= WHAT TO PRODUCE =
Reproduce word for word the line that contains "2025 – Present*" and every line after it to the end of the records, with nothing else added.
____________________
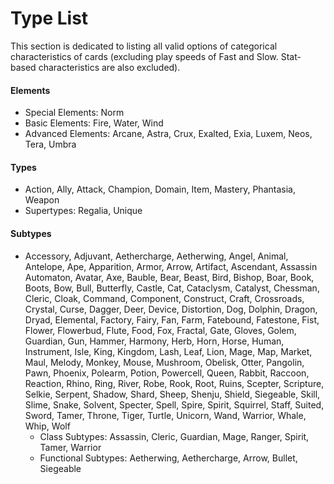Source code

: # Type List

This section is dedicated to listing all valid options of categorical characteristics of cards (excluding play speeds of Fast and Slow. Stat-based characteristics are also excluded).



#### Elements

* Special Elements: Norm
* Basic Elements: Fire, Water, Wind
* Advanced Elements: Arcane, Astra, Crux, Exalted, Exia, Luxem, Neos, Tera, Umbra



#### Types

* Action, Ally, Attack, Champion, Domain, Item, Mastery, Phantasia, Weapon
* Supertypes: Regalia, Unique



#### Subtypes

* Accessory, Adjuvant, Aethercharge, Aetherwing, Angel, Animal, Antelope, Ape, Apparition, Armor, Arrow, Artifact, Ascendant, Assassin Automaton, Avatar, Axe, Bauble, Bear, Beast, Bird, Bishop, Boar, Book, Boots, Bow, Bull, Butterfly, Castle, Cat, Cataclysm, Catalyst, Chessman, Cleric, Cloak, Command, Component, Construct, Craft, Crossroads, Crystal, Curse, Dagger, Deer, Device, Distortion, Dog, Dolphin, Dragon, Dryad, Elemental, Factory, Fairy, Fan, Farm, Fatebound, Fatestone, Fist, Flower, Flowerbud, Flute, Food, Fox, Fractal, Gate, Gloves, Golem, Guardian, Gun, Hammer, Harmony, Herb, Horn, Horse, Human, Instrument, Isle, King, Kingdom, Lash, Leaf, Lion, Mage, Map, Market, Maul, Melody, Monkey, Mouse, Mushroom, Obelisk, Otter, Pangolin, Pawn, Phoenix, Polearm, Potion, Powercell, Queen, Rabbit, Raccoon, Reaction, Rhino, Ring, River, Robe, Rook, Root, Ruins, Scepter, Scripture, Selkie, Serpent, Shadow, Shard, Sheep, Shenju, Shield, Siegeable, Skill, Slime, Snake, Solvent, Specter, Spell, Spire, Spirit, Squirrel, Staff, Suited, Sword, Tamer, Throne, Tiger, Turtle, Unicorn, Wand, Warrior, Whale, Whip, Wolf
  * Class Subtypes: Assassin, Cleric, Guardian, Mage, Ranger, Spirit, Tamer, Warrior
  * Functional Subtypes: Aetherwing, Aethercharge, Arrow, Bullet, Siegeable











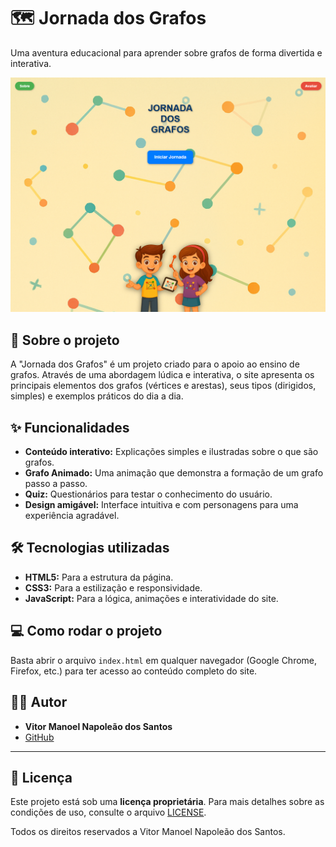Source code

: # 🗺️ Jornada dos Grafos

Uma aventura educacional para aprender sobre grafos de forma divertida e interativa.

<p align="center">
  <img src="https://github.com/VitorNapollion/Jornada-dos-Grafos/blob/main/imagens/TELA%20INICIAL.png?raw=true" alt="Tela inicial do projeto">
</p>

## 🚀 Sobre o projeto

A "Jornada dos Grafos" é um projeto criado para o apoio ao ensino de grafos. Através de uma abordagem lúdica e interativa, o site apresenta os principais elementos dos grafos (vértices e arestas), seus tipos (dirigidos, simples) e exemplos práticos do dia a dia.

## ✨ Funcionalidades

- **Conteúdo interativo:** Explicações simples e ilustradas sobre o que são grafos.
- **Grafo Animado:** Uma animação que demonstra a formação de um grafo passo a passo.
- **Quiz:** Questionários para testar o conhecimento do usuário.
- **Design amigável:** Interface intuitiva e com personagens para uma experiência agradável.

## 🛠️ Tecnologias utilizadas

- **HTML5:** Para a estrutura da página.
- **CSS3:** Para a estilização e responsividade.
- **JavaScript:** Para a lógica, animações e interatividade do site.

## 💻 Como rodar o projeto

Basta abrir o arquivo `index.html` em qualquer navegador (Google Chrome, Firefox, etc.) para ter acesso ao conteúdo completo do site.

## 👨‍💻 Autor

- **Vitor Manoel Napoleão dos Santos**
- [GitHub](https://github.com/VitorNapollion)

---
## 📝 Licença

Este projeto está sob uma **licença proprietária**. Para mais detalhes sobre as condições de uso, consulte o arquivo [LICENSE](LICENSE).

Todos os direitos reservados a Vitor Manoel Napoleão dos Santos.
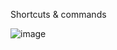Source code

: Shortcuts & commands

![image](https://github.com/user-attachments/assets/7e6fedd7-7975-431a-8fb2-64cee52c9e68)
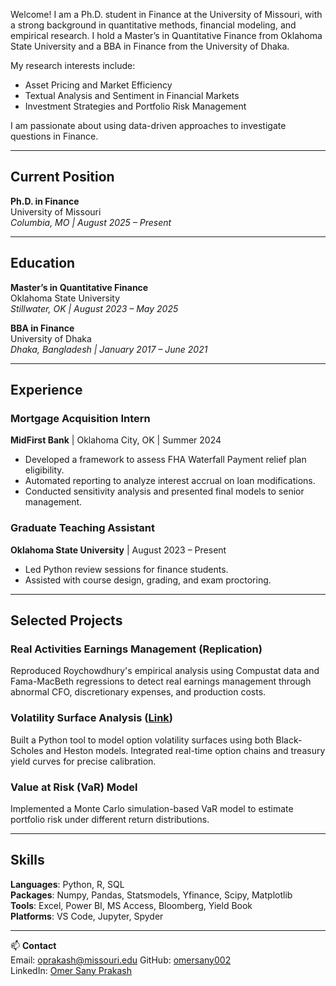 Welcome! I am a Ph.D. student in Finance at the University of Missouri, with a strong background in quantitative methods, financial modeling, and empirical research. I hold a Master’s in Quantitative Finance from Oklahoma State University and a BBA in Finance from the University of Dhaka.

My research interests include:
- Asset Pricing and Market Efficiency
- Textual Analysis and Sentiment in Financial Markets
- Investment Strategies and Portfolio Risk Management

I am passionate about using data-driven approaches to investigate questions in Finance.

---

## Current Position
**Ph.D. in Finance**  
University of Missouri  
*Columbia, MO | August 2025 – Present*

---

## Education

**Master’s in Quantitative Finance**  
Oklahoma State University  
*Stillwater, OK | August 2023 – May 2025*

**BBA in Finance**  
University of Dhaka  
*Dhaka, Bangladesh | January 2017 – June 2021*

---

## Experience

### Mortgage Acquisition Intern  
**MidFirst Bank** | Oklahoma City, OK | Summer 2024  
- Developed a framework to assess FHA Waterfall Payment relief plan eligibility.
- Automated reporting to analyze interest accrual on loan modifications.
- Conducted sensitivity analysis and presented final models to senior management.

### Graduate Teaching Assistant  
**Oklahoma State University** | August 2023 – Present  
- Led Python review sessions for finance students.
- Assisted with course design, grading, and exam proctoring.

---

## Selected Projects

### Real Activities Earnings Management (Replication)
Reproduced Roychowdhury's empirical analysis using Compustat data and Fama-MacBeth regressions to detect real earnings management through abnormal CFO, discretionary expenses, and production costs.

### Volatility Surface Analysis ([Link](https://github.com/omersany002/VolatilitySurface))
Built a Python tool to model option volatility surfaces using both Black-Scholes and Heston models. Integrated real-time option chains and treasury yield curves for precise calibration.

### Value at Risk (VaR) Model
Implemented a Monte Carlo simulation-based VaR model to estimate portfolio risk under different return distributions.

---

## Skills

**Languages**: Python, R, SQL  
**Packages**: Numpy, Pandas, Statsmodels, Yfinance, Scipy, Matplotlib  
**Tools**: Excel, Power BI, MS Access, Bloomberg, Yield Book  
**Platforms**: VS Code, Jupyter, Spyder

---

📫 **Contact**  
Email: oprakash@missouri.edu
GitHub: [omersany002](https://github.com/omersany002)  
LinkedIn: [Omer Sany Prakash](https://www.linkedin.com/in/omer-sany-prakash/)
____________________
= TASK SOLUTION =
*Columbia, MO | August 2025 – Present*

---

## Education

**Master’s in Quantitative Finance**  
Oklahoma State University  
*Stillwater, OK | August 2023 – May 2025*

**BBA in Finance**  
University of Dhaka  
*Dhaka, Bangladesh | January 2017 – June 2021*

---

## Experience

### Mortgage Acquisition Intern  
**MidFirst Bank** | Oklahoma City, OK | Summer 2024  
- Developed a framework to assess FHA Waterfall Payment relief plan eligibility.
- Automated reporting to analyze interest accrual on loan modifications.
- Conducted sensitivity analysis and presented final models to senior management.

### Graduate Teaching Assistant  
**Oklahoma State University** | August 2023 – Present  
- Led Python review sessions for finance students.
- Assisted with course design, grading, and exam proctoring.

---

## Selected Projects

### Real Activities Earnings Management (Replication)
Reproduced Roychowdhury's empirical analysis using Compustat data and Fama-MacBeth regressions to detect real earnings management through abnormal CFO, discretionary expenses, and production costs.

### Volatility Surface Analysis ([Link](https://github.com/omersany002/VolatilitySurface))
Built a Python tool to model option volatility surfaces using both Black-Scholes and Heston models. Integrated real-time option chains and treasury yield curves for precise calibration.

### Value at Risk (VaR) Model
Implemented a Monte Carlo simulation-based VaR model to estimate portfolio risk under different return distributions.

---

## Skills

**Languages**: Python, R, SQL  
**Packages**: Numpy, Pandas, Statsmodels, Yfinance, Scipy, Matplotlib  
**Tools**: Excel, Power BI, MS Access, Bloomberg, Yield Book  
**Platforms**: VS Code, Jupyter, Spyder

---

📫 **Contact**  
Email: oprakash@missouri.edu
GitHub: [omersany002](https://github.com/omersany002)  
LinkedIn: [Omer Sany Prakash](https://www.linkedin.com/in/omer-sany-prakash/)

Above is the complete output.